Deep subspace clustering methods are now prominent in clustering, typically using fully connected networks and a self-representation loss function. However, these methods often struggle with overfitting and lack interpretability. In this paper, we explore an alternative clustering approach based on deep unfolding. By unfolding iterative optimization methods into neural networks, this approach offers enhanced interpretability and reliability compared to data-driven deep learning methods, and greater adaptability and generalization than model-based approaches. Hence, unfolding has become widely used in inverse imaging problems, such as image restoration, reconstruction, and super-resolution, but has not been sufficiently explored yet in the context of clustering.
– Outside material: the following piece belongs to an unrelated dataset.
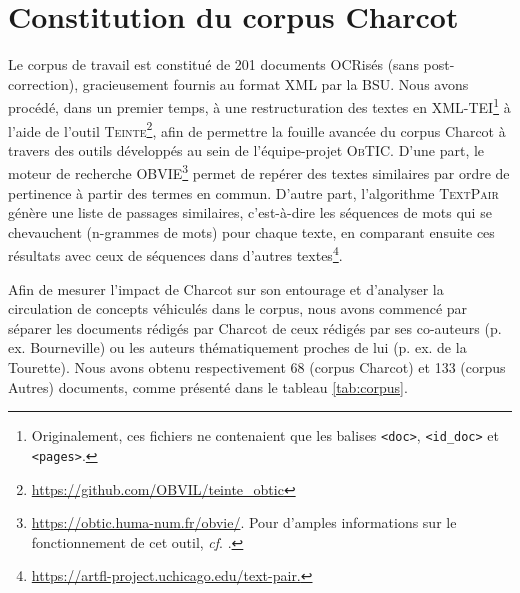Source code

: \section{Constitution du corpus Charcot}
Le corpus de travail est constitué de 201 documents OCRisés (sans post-correction), gracieusement fournis au format \textsc{XML} par la \textsc{BSU}. Nous avons procédé, dans un premier temps, à une restructuration des textes en \textsc{XML-TEI}\footnote{Originalement, ces fichiers ne contenaient que les balises \texttt{<doc>}, \texttt{<id\_doc>} et \texttt{<pages>}.} à l'aide de l'outil \textsc{Teinte}\footnote{\url{https://github.com/OBVIL/teinte\_obtic}}, afin de permettre la fouille avancée du corpus Charcot à travers des outils développés au sein de l'équipe-projet \textsc{ObTIC}. D'une part, le moteur de recherche \textsc{OBVIE}\footnote{\url{https://obtic.huma-num.fr/obvie/}. Pour d'amples informations sur le fonctionnement de cet outil, \textit{cf}. \citet{alrahabi2022obvie}.} permet de repérer des textes similaires par ordre de pertinence à partir des termes en commun. D'autre part, l'algorithme \textsc{TextPair} génère une liste de passages similaires, c'est-à-dire les séquences de mots qui se chevauchent (n-grammes de mots) pour chaque texte, en comparant ensuite ces résultats avec ceux de séquences dans d'autres textes\footnote{\url{https://artfl-project.uchicago.edu/text-pair.}}.

Afin de mesurer l'impact de Charcot sur son entourage et d'analyser la circulation de concepts véhiculés dans le corpus, nous avons commencé par séparer les documents rédigés par Charcot de ceux rédigés par ses co-auteurs (p. ex. Bourneville) ou les auteurs thématiquement proches de lui (p. ex. de la Tourette). Nous avons obtenu respectivement 68 (corpus \og{}Charcot\fg{}) et 133 (corpus \og{}Autres\fg{}) documents, comme présenté dans le tableau \ref{tab:corpus}.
In this work, we introduce an innovative clustering architecture for hyperspectral images (HSI) by unfolding an iterative solver based on the Alternating Direction Method of Multipliers (ADMM) for sparse subspace clustering. To our knowledge, this is the first attempt to apply unfolding ADMM for computing the self-representation matrix in subspace clustering. Moreover, our approach captures well the structural characteristics of HSI data by employing the K nearest neighbors algorithm as part of a structure preservation module. Experimental evaluation of three established HSI datasets shows clearly the potential of the unfolding approach in HSI clustering and even demonstrates superior performance compared to state-of-the-art techniques.

翻译：深度子空间聚类方法目前在聚类领域占据重要地位，通常采用全连接网络和自表示损失函数。然而，这些方法往往面临过拟合问题且缺乏可解释性。本文探索了一种基于深度展开的替代聚类方法。通过将迭代优化方法展开为神经网络，与数据驱动的深度学习方法相比，该方法具有更强的可解释性和可靠性；与基于模型的方法相比，则具有更强的适应性和泛化能力。因此，展开方法已广泛应用于图像恢复、重建和超分辨率等逆成像问题，但在聚类领域尚未得到充分探索。本文通过展开基于交替方向乘子法(ADMM)的稀疏子空间聚类迭代求解器，提出了一种创新的高光谱图像(HSI)聚类架构。据我们所知，这是首次尝试将展开ADMM用于子空间聚类中的自表示矩阵计算。此外，我们的方法通过采用K近邻算法作为结构保留模块的一部分，很好地捕捉了HSI数据的结构特征。在三个公认的HSI数据集上的实验评估清楚地展示了展开方法在HSI聚类中的潜力，甚至在性能上超越了最先进的技术。